[Extracted data entries]
[Start of section]

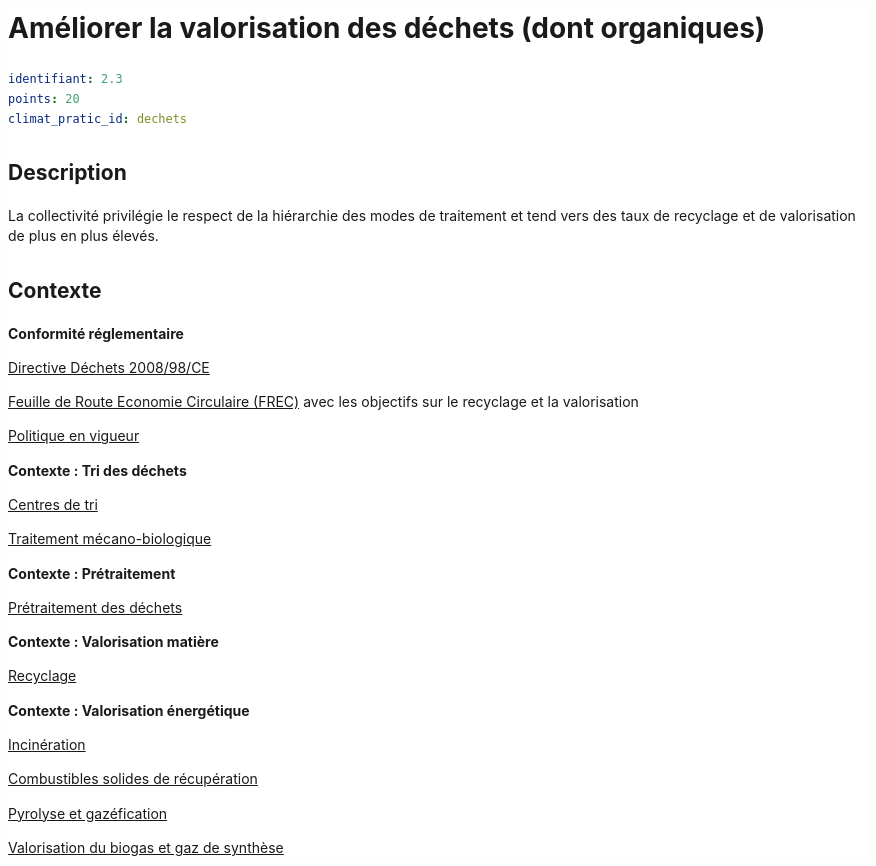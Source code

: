 # Améliorer la valorisation des déchets (dont organiques)
```yaml
identifiant: 2.3
points: 20
climat_pratic_id: dechets
```
## Description
La collectivité privilégie le respect de la hiérarchie des modes de traitement et tend vers des taux de recyclage et de valorisation de plus en plus élevés.

## Contexte

**Conformité réglementaire**

<a href="https://www.legifrance.gouv.fr/affichTexte.do?cidTexte=JORFTEXT000019818802&amp;categorieLien=id">Directive Déchets 2008/98/CE</a>

<a href="https://www.ecologique-solidaire.gouv.fr/feuille-route-economie-circulaire-frec">Feuille de Route Economie Circulaire (FREC)</a> avec les objectifs sur le recyclage et la valorisation

<a href="https://www.ecologie.gouv.fr/leconomie-circulaire">Politique en vigueur</a>


**Contexte : Tri des déchets**

<a href="https://expertises.ademe.fr/economie-circulaire/dechets/passer-a-laction/tri-pretraitement/dossier/centres-tri-dechets/centres-tri-dechets">Centres de tri</a>

<a href="https://expertises.ademe.fr/economie-circulaire/dechets/passer-a-laction/tri-pretraitement/traitement-mecano-biologique">Traitement mécano-biologique </a>

**Contexte : Prétraitement**

<a href="https://expertises.ademe.fr/economie-circulaire/dechets/quoi-parle-t/prevention-gestion-dechets/pretraitement-souvent-indispensable-a-valorisation-dechets">Prétraitement des déchets</a>

**Contexte : Valorisation matière**

<a href="https://expertises.ademe.fr/economie-circulaire/dechets/passer-a-laction/valorisation-matiere/dossier/recyclage/chaine-recyclage-produit-produit-passant-dechet">Recyclage</a>

**Contexte : Valorisation énergétique**

<a href="https://expertises.ademe.fr/economie-circulaire/dechets/passer-a-laction/valorisation-energetique">Incinération</a>

<a href="https://expertises.ademe.fr/economie-circulaire/dechets/passer-a-laction/valorisation-energetique/dossier/combustibles-solides-recuperation/preparation-combustibles-solides-recuperation">Combustibles solides de récupération</a>

<a href="https://expertises.ademe.fr/economie-circulaire/dechets/passer-a-laction/valorisation-energetique/dossier/pyrolyse-gazeification/principes-pyrolyse-gazeification">Pyrolyse et gazéfication</a>

<a href="https://expertises.ademe.fr/economie-circulaire/dechets/passer-a-laction/valorisation-energetique/valorisations-energetiques-biogaz-gaz-synthese">Valorisation du biogas et gaz de synthèse</a>
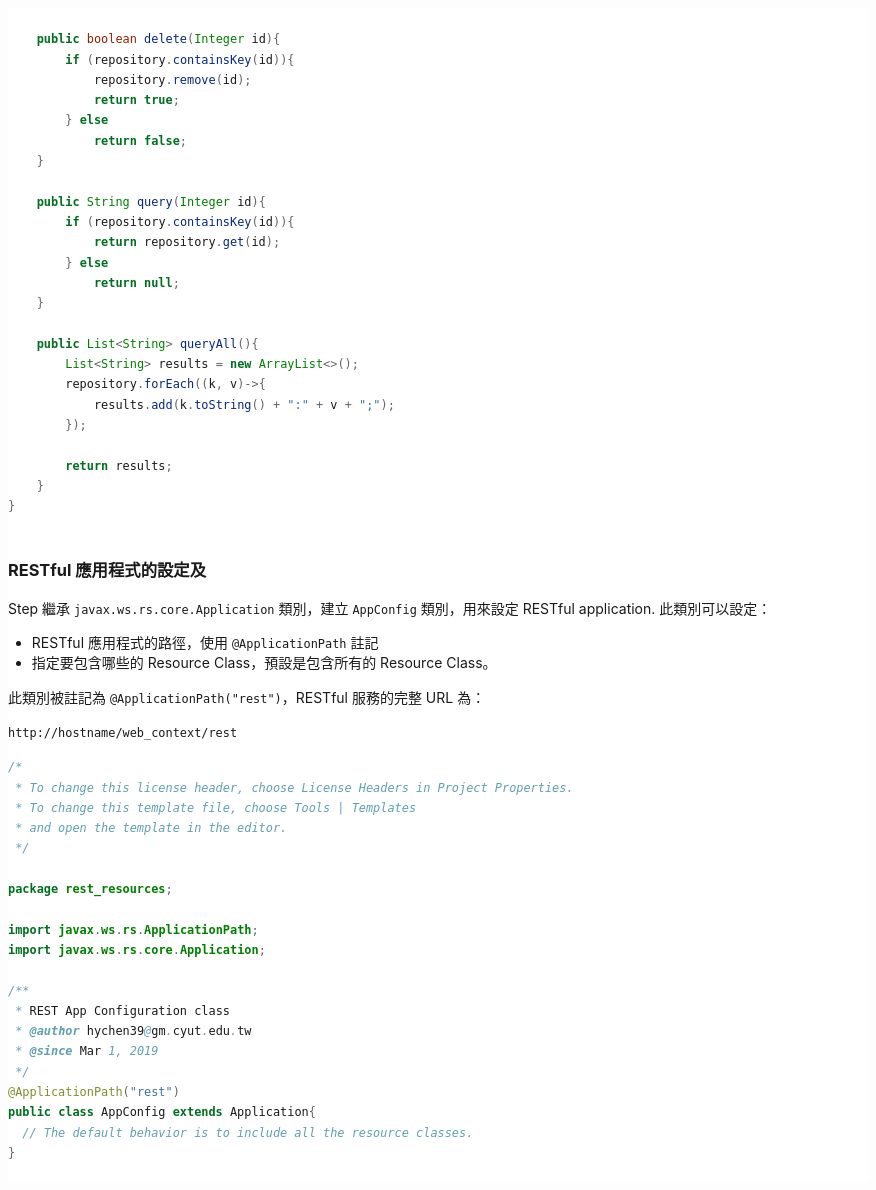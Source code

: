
```java
  
    public boolean delete(Integer id){
        if (repository.containsKey(id)){
            repository.remove(id);
            return true;
        } else 
            return false;
    }
  
    public String query(Integer id){
        if (repository.containsKey(id)){
            return repository.get(id);
        } else
            return null;
    }
  
    public List<String> queryAll(){
        List<String> results = new ArrayList<>();
        repository.forEach((k, v)->{
            results.add(k.toString() + ":" + v + ";");
        });
  
        return results;
    }
}
  
```  
  
### RESTful 應用程式的設定及
  
  
<span class="step">Step</span> 繼承 `javax.ws.rs.core.Application` 類別，建立 `AppConfig` 類別，用來設定 RESTful application. 此類別可以設定：
- RESTful 應用程式的路徑，使用 `@ApplicationPath` 註記
- 指定要包含哪些的 Resource Class，預設是包含所有的 Resource Class。
  
  
此類別被註記為  `@ApplicationPath("rest")`，RESTful 服務的完整 URL 為：
```
http://hostname/web_context/rest
```
```java
/*
 * To change this license header, choose License Headers in Project Properties.
 * To change this template file, choose Tools | Templates
 * and open the template in the editor.
 */
  
package rest_resources;
  
import javax.ws.rs.ApplicationPath;
import javax.ws.rs.core.Application;
  
/**
 * REST App Configuration class 
 * @author hychen39@gm.cyut.edu.tw
 * @since Mar 1, 2019
 */
@ApplicationPath("rest")
public class AppConfig extends Application{
  // The default behavior is to include all the resource classes.
}
  
```  
  
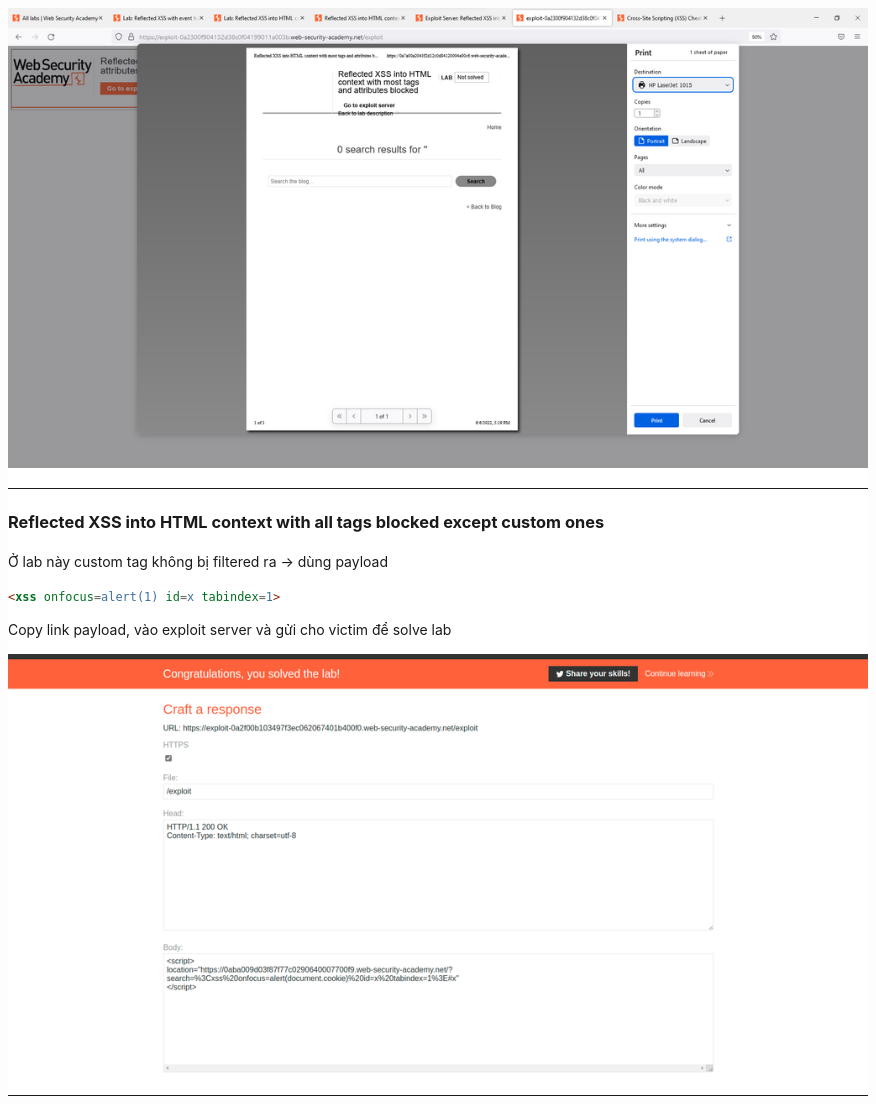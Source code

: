![Untitled](writeup_media/Untitled%2050.png)

---

### ****Reflected XSS into HTML context with all tags blocked except custom ones****

Ở lab này custom tag không bị filtered ra → dùng payload

```html
<xss onfocus=alert(1) id=x tabindex=1>
```

Copy link payload, vào exploit server và gửi cho victim để solve lab

![Untitled](writeup_media/Untitled%2051.png)

---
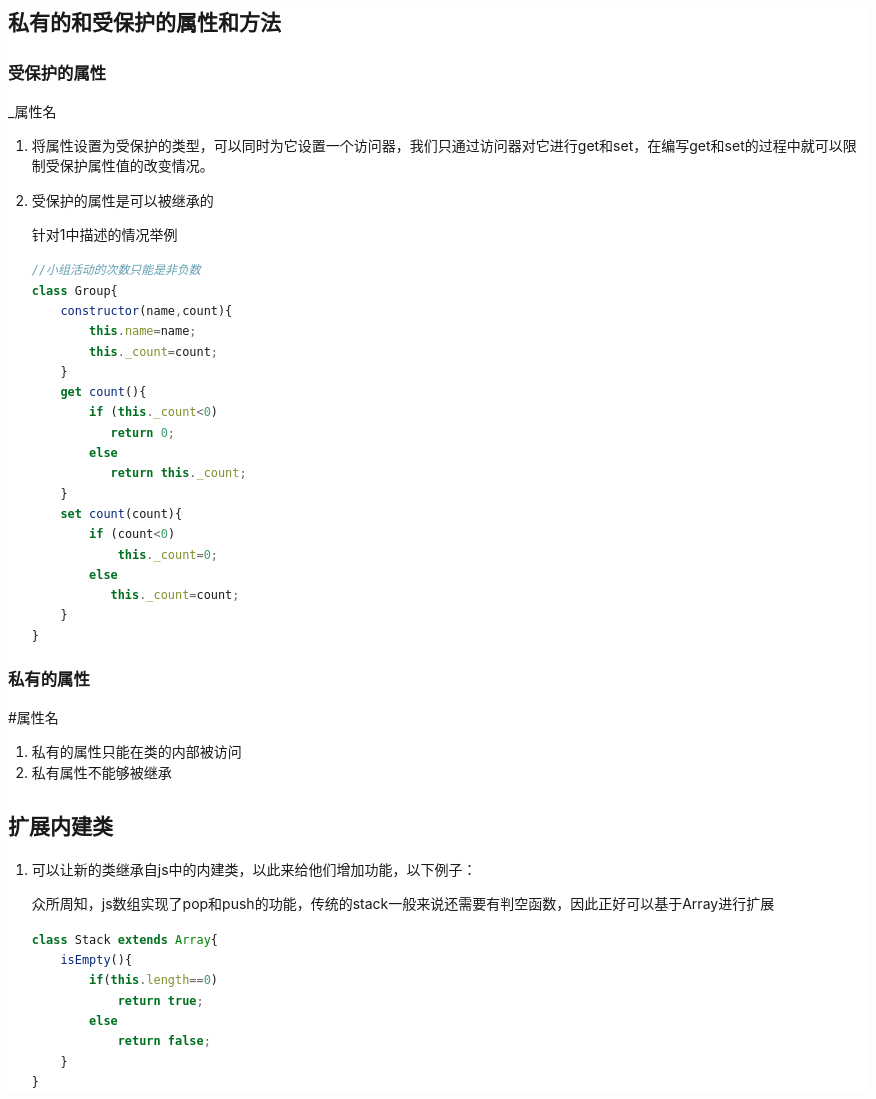 ## 私有的和受保护的属性和方法

### 受保护的属性

_属性名

1. 将属性设置为受保护的类型，可以同时为它设置一个访问器，我们只通过访问器对它进行get和set，在编写get和set的过程中就可以限制受保护属性值的改变情况。

2. 受保护的属性是可以被继承的

   针对1中描述的情况举例

   ```js
   //小组活动的次数只能是非负数
   class Group{
       constructor(name,count){
           this.name=name;
           this._count=count;
       }
       get count(){
           if (this._count<0)
              return 0;
           else
              return this._count;
       }
       set count(count){
           if (count<0)
               this._count=0;
           else
              this._count=count;
       }
   }
   ```

### 私有的属性

#属性名

1. 私有的属性只能在类的内部被访问
2. 私有属性不能够被继承

## 扩展内建类

1. 可以让新的类继承自js中的内建类，以此来给他们增加功能，以下例子：

   众所周知，js数组实现了pop和push的功能，传统的stack一般来说还需要有判空函数，因此正好可以基于Array进行扩展

   ```js
   class Stack extends Array{
       isEmpty(){
           if(this.length==0)
               return true;
           else
               return false;
       }
   }
   ```
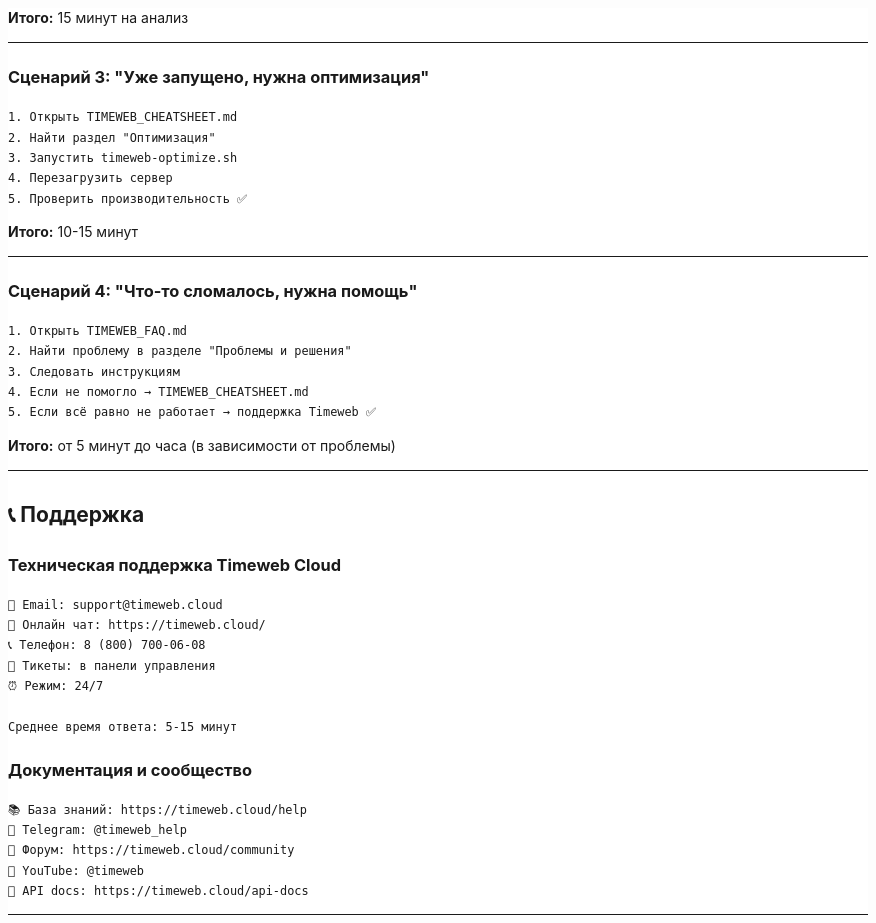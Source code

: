 **Итого:** 15 минут на анализ

---

### Сценарий 3: "Уже запущено, нужна оптимизация"

```
1. Открыть TIMEWEB_CHEATSHEET.md
2. Найти раздел "Оптимизация"
3. Запустить timeweb-optimize.sh
4. Перезагрузить сервер
5. Проверить производительность ✅
```

**Итого:** 10-15 минут

---

### Сценарий 4: "Что-то сломалось, нужна помощь"

```
1. Открыть TIMEWEB_FAQ.md
2. Найти проблему в разделе "Проблемы и решения"
3. Следовать инструкциям
4. Если не помогло → TIMEWEB_CHEATSHEET.md
5. Если всё равно не работает → поддержка Timeweb ✅
```

**Итого:** от 5 минут до часа (в зависимости от проблемы)

---

## 📞 Поддержка

### Техническая поддержка Timeweb Cloud

```
📧 Email: support@timeweb.cloud
💬 Онлайн чат: https://timeweb.cloud/
📞 Телефон: 8 (800) 700-06-08
🎫 Тикеты: в панели управления
⏰ Режим: 24/7

Среднее время ответа: 5-15 минут
```

### Документация и сообщество

```
📚 База знаний: https://timeweb.cloud/help
💬 Telegram: @timeweb_help
📝 Форум: https://timeweb.cloud/community
🎥 YouTube: @timeweb
📖 API docs: https://timeweb.cloud/api-docs
```

---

[End of section]

## [WHAT IS REQUIRED]
All lines above containing the string "Untitled": copy each one.

## [WRITTEN RESPONSE]
:![Untitled](writeup_media/Untitled%2050.png)
![Untitled](writeup_media/Untitled%2051.png)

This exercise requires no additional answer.